Zeta Phi Beta Sorority, Inc. was founded on the simple belief that sorority elitism and socializing should not overshadow the real mission for progressive organizations - to address societal mores, ills, prejudices, poverty, and health concerns of the day. Founded on January 16, 1920, Zeta began as an idea conceived by five coeds at Howard University in Washington D.C.: Arizona Cleaver, Myrtle Tyler, Viola Tyler, Fannie Pettie and Pearl Neal. These women dared to depart from the traditional coalitions for African-American women and sought to establish a new organization based on the ideology of Scholarship, Service, Sisterly love, and Finer Womanhood. It was the ideal of the Founders that the Sorority would reach college women in all parts of the country who were sorority minded and desired to follow the founding principles of the organization.
Since its inception, the sorority has expanded to encompass more than 800 chapters located throughout the United States, Africa, Asia, the Caribbean, and Europe. Zeta Phi Beta Sorority, Inc., and is the first and only sorority to be constitutionally bound to a brother fraternity, Phi Beta Sigma Fraternity, Inc.
Zeta Phi Beta Sorority, Inc. has chronicled a number of "firsts" among the established black Greek-lettered organizations. Zeta Phi Beta Sorority, Inc. was the first to charter a chapter in Africa (1948); to form adult and youth auxiliary groups, (the Amicae, Archonettes, Amicettes and Pearlettes); and to organize its internal affairs within a centralized, national office administered by a paid staff. Most recently, Zeta become the first Greek-lettered organization to become an official non-governmental organization of the United Nations.
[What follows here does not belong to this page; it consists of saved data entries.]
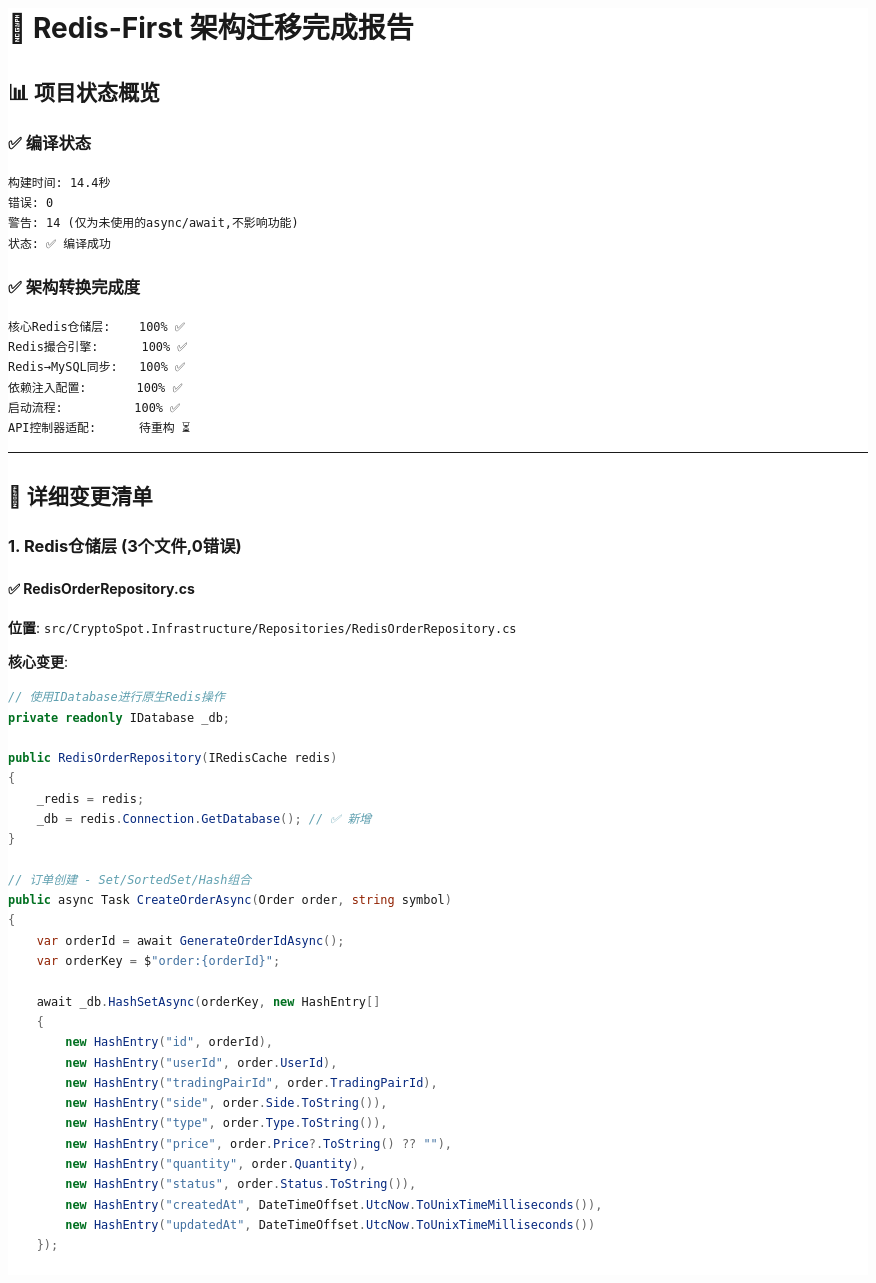 # 🚀 Redis-First 架构迁移完成报告

## 📊 项目状态概览

### ✅ 编译状态
```
构建时间: 14.4秒
错误: 0
警告: 14 (仅为未使用的async/await,不影响功能)
状态: ✅ 编译成功
```

### ✅ 架构转换完成度
```
核心Redis仓储层:    100% ✅
Redis撮合引擎:      100% ✅
Redis→MySQL同步:   100% ✅
依赖注入配置:       100% ✅
启动流程:          100% ✅
API控制器适配:      待重构 ⏳
```

---

## 📝 详细变更清单

### 1. Redis仓储层 (3个文件,0错误)

#### ✅ RedisOrderRepository.cs
**位置**: `src/CryptoSpot.Infrastructure/Repositories/RedisOrderRepository.cs`

**核心变更**:
```csharp
// 使用IDatabase进行原生Redis操作
private readonly IDatabase _db;

public RedisOrderRepository(IRedisCache redis)
{
    _redis = redis;
    _db = redis.Connection.GetDatabase(); // ✅ 新增
}

// 订单创建 - Set/SortedSet/Hash组合
public async Task CreateOrderAsync(Order order, string symbol)
{
    var orderId = await GenerateOrderIdAsync();
    var orderKey = $"order:{orderId}";
    
    await _db.HashSetAsync(orderKey, new HashEntry[]
    {
        new HashEntry("id", orderId),
        new HashEntry("userId", order.UserId),
        new HashEntry("tradingPairId", order.TradingPairId),
        new HashEntry("side", order.Side.ToString()),
        new HashEntry("type", order.Type.ToString()),
        new HashEntry("price", order.Price?.ToString() ?? ""),
        new HashEntry("quantity", order.Quantity),
        new HashEntry("status", order.Status.ToString()),
        new HashEntry("createdAt", DateTimeOffset.UtcNow.ToUnixTimeMilliseconds()),
        new HashEntry("updatedAt", DateTimeOffset.UtcNow.ToUnixTimeMilliseconds())
    });
    
```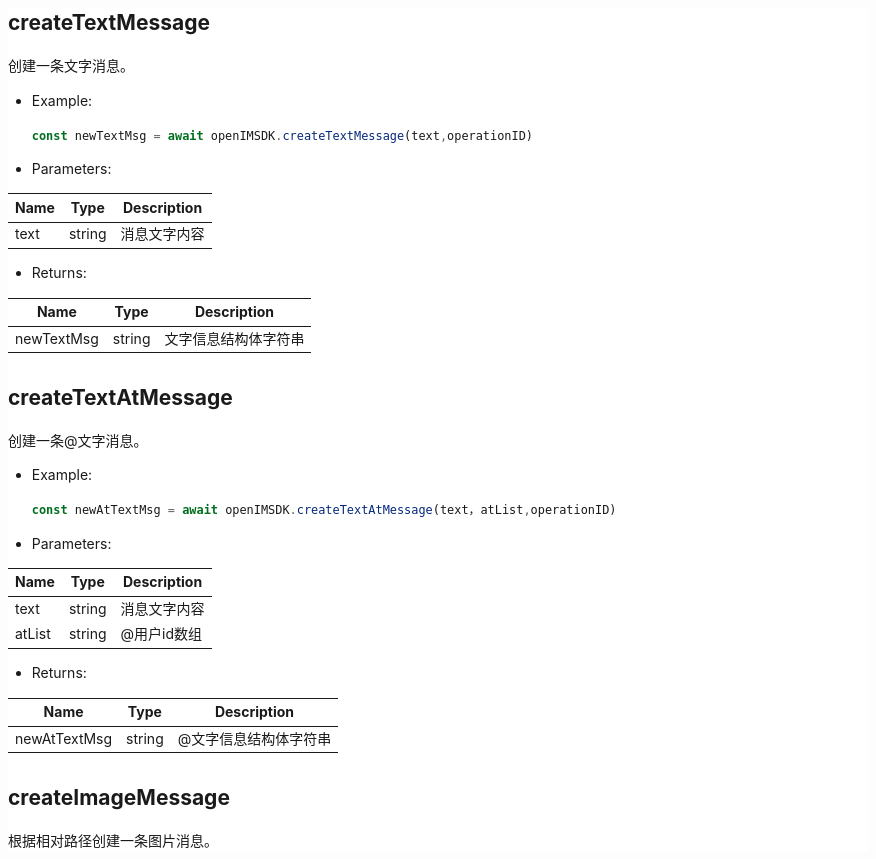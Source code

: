 ## createTextMessage

创建一条文字消息。

- Example:

  ```js
  const newTextMsg = await openIMSDK.createTextMessage(text,operationID)
  ```

- Parameters:


| Name | Type   | Description  |
| ---- | ------ | ------------ |
| text | string | 消息文字内容 |

- Returns:


| Name       | Type   | Description          |
| ---------- | ------ | -------------------- |
| newTextMsg | string | 文字信息结构体字符串 |



## createTextAtMessage

创建一条@文字消息。

- Example:

  ```js
  const newAtTextMsg = await openIMSDK.createTextAtMessage(text，atList,operationID)
  ```

- Parameters:


| Name   | Type   | Description  |
| ------ | ------ | ------------ |
| text   | string | 消息文字内容 |
| atList | string | @用户id数组  |

- Returns:


| Name         | Type   | Description           |
| ------------ | ------ | --------------------- |
| newAtTextMsg | string | @文字信息结构体字符串 |

  

## createImageMessage

根据相对路径创建一条图片消息。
In addition, Zeta was successful in getting the United States Postal Service to produce a stamp commemorating the lifeworks of Zora Neale Hurston, a member of Zeta Phi Beta Sorority. The 19th commemorative in the U.S. Postal service's Literary Arts series, the stamp brings attention to her career as an influential writer, folklorist, accomplished anthropologist, and cultural interpreter.